■ **EXERCISE**:
What lines in the data hold the string "processing"? Show them.

Stored data
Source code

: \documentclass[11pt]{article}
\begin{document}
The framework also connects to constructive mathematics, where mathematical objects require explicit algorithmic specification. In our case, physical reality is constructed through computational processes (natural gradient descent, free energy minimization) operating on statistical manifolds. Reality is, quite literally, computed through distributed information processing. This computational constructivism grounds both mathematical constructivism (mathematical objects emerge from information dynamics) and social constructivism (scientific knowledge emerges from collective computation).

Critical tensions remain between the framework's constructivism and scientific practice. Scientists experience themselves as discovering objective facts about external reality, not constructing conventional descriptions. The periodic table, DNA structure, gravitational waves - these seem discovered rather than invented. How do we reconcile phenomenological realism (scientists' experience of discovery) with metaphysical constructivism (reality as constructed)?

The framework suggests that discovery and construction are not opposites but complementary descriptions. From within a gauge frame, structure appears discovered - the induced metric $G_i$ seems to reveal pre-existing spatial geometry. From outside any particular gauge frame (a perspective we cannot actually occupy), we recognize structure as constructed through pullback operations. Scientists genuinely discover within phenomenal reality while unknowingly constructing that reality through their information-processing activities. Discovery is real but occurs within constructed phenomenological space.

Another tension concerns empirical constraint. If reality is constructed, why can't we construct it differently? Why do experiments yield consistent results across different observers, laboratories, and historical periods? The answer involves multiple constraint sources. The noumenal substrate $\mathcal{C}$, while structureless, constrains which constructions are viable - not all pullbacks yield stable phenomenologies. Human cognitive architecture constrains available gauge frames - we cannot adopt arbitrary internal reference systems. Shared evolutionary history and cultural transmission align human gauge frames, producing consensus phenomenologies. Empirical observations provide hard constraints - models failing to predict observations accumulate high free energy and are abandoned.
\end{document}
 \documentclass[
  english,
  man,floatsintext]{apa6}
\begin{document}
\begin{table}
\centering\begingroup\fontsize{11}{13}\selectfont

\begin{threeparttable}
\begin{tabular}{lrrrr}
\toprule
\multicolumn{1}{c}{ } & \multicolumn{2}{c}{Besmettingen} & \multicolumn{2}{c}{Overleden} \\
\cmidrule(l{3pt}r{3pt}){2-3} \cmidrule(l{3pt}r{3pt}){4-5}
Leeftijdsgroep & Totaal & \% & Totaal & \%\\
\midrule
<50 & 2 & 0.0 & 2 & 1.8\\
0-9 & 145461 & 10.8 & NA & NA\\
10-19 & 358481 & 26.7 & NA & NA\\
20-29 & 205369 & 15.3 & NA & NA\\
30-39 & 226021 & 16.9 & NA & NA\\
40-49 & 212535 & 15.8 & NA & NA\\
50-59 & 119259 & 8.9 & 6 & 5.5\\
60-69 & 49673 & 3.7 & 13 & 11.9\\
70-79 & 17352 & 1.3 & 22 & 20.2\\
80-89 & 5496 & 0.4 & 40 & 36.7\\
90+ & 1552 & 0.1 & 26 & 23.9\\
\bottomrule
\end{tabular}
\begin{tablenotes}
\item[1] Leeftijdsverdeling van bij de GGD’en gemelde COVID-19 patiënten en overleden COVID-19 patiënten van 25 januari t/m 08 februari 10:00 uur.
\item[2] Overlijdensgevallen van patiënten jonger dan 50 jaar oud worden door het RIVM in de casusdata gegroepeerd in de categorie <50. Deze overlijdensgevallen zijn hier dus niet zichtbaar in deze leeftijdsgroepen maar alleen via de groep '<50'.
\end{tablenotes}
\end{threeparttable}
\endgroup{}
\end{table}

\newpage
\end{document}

■ **YOUR SOLUTION**:
The framework also connects to constructive mathematics, where mathematical objects require explicit algorithmic specification. In our case, physical reality is constructed through computational processes (natural gradient descent, free energy minimization) operating on statistical manifolds. Reality is, quite literally, computed through distributed information processing. This computational constructivism grounds both mathematical constructivism (mathematical objects emerge from information dynamics) and social constructivism (scientific knowledge emerges from collective computation).
The framework suggests that discovery and construction are not opposites but complementary descriptions. From within a gauge frame, structure appears discovered - the induced metric $G_i$ seems to reveal pre-existing spatial geometry. From outside any particular gauge frame (a perspective we cannot actually occupy), we recognize structure as constructed through pullback operations. Scientists genuinely discover within phenomenal reality while unknowingly constructing that reality through their information-processing activities. Discovery is real but occurs within constructed phenomenological space.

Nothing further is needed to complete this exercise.